From growing up in a caravan in Scotland to making mega-bucks from pet food and owning a motor racing track, or two, Tony Quinn has had an eventful life. The self-made millionaire has an eclectic portfolio: he owns two motor-racing tracks and two confectionery companies. He tells his story to Kathryn Ryan.
"I always say to people that I am a quick learner and I am strategic at what I do."
The thing that sums up my early years in Scotland is that I went to a private school for a minute and I passed the exam to get in, of course my mum and dad couldn’t afford the fees, that was always a problem… there was this chess championship. I didn’t know what it was, I didn’t know how to play it, but it was kind of compulsory that you played it. The tournament started and I played it and won it.
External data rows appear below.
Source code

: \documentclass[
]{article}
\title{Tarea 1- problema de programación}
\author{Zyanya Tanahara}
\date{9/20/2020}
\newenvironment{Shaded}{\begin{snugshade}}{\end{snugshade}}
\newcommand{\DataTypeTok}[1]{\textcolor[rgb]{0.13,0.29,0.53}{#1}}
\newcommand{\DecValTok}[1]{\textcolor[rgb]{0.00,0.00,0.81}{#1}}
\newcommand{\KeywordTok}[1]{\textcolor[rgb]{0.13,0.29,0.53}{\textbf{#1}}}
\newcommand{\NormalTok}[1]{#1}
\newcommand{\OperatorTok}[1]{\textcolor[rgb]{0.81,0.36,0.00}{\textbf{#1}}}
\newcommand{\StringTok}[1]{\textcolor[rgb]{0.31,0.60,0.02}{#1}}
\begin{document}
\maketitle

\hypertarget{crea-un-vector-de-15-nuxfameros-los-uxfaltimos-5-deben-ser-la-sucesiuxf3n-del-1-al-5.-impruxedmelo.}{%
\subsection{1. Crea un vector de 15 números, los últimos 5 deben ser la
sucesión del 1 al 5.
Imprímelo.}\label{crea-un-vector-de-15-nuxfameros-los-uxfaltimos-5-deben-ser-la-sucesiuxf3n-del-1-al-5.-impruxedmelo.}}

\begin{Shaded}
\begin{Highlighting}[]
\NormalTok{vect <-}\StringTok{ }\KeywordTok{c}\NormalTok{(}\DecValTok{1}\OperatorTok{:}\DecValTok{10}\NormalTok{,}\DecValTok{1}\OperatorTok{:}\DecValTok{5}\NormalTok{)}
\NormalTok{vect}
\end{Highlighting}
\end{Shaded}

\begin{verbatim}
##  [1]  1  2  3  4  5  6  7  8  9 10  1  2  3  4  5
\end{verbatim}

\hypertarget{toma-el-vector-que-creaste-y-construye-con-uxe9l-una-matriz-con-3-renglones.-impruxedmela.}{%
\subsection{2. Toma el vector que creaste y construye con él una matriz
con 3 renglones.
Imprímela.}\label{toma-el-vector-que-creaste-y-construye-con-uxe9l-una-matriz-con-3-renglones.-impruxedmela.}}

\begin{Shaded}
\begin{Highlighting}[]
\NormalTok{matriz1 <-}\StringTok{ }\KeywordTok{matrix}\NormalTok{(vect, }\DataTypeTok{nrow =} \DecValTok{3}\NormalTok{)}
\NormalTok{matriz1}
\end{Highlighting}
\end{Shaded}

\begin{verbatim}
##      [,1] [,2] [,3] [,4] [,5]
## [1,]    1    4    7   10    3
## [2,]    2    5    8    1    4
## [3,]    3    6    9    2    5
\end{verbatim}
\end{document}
And I always say to people that I am a quick learner and I am strategic at what I do. I think that sums up how I am, what I am.
"Whatever it is, I like to do the very best I can at whatever I put my hands to."
People think I am passionate about cars, which I am to an extent, but I am probably more passionate about competition, more passionate about the game and about doing well in the game, whether it’s the game of life or the game of motorsport. Whatever it is, I like to do the very best I can at whatever I put my hands to.
"It is nothing short of hard work. I don’t know anything else."
You’ve gotta believe in what you’re doing. For most entrepreneurs it comes from deep in your stomach and then your heart takes over, and you’ve just gotta keep going. It is nothing short of hard work. I don’t know anything else. I take my hat off to people who invent something like Google or whatever it is, I have no idea how they do it or even how it works, I am useless at it. But digging holes and moving buildings or creating a brand, delivering on your promise, all of those things I can do.
The three rules of business:
The first thing is you must have a brand. The brand is the most important thing in any business.
The second thing is that you must deliver. Whatever the brand promises, you must deliver it. Come hell or high water you have got to do it.
You shouldn’t be practicing about it. If you are in business, you are in business to make money and employ people, develop progress, improve everybody’s surroundings and do it honestly. I think if you do that, all of the accolades come to you.
On the difference in doing business in New Zealand and in Australia:
The fundamental business difference between New Zealand and Australia is that it is a little bit tougher to compete in New Zealand because the market is a little bit tighter and the Kiwis themselves are very capable people and they will make things happen. Whereas on the other side of the Tasman the Aussies will talk about doing stuff and they will invariably fail or they make up excuses for why it hasn’t happened.
"You only get one crack at life, you’ve gotta give it the best shot."
Anything I do I want it to be top quality. I don’t really buy into the cheap and cheerful stuff. You only get one crack at life, you’ve gotta give it the best shot. When you build something that’s quality, you will find that through thick and thin, quality will always win through. That gets back to the number one rule of business: the brand. You have got to have a brand that is strong and quality.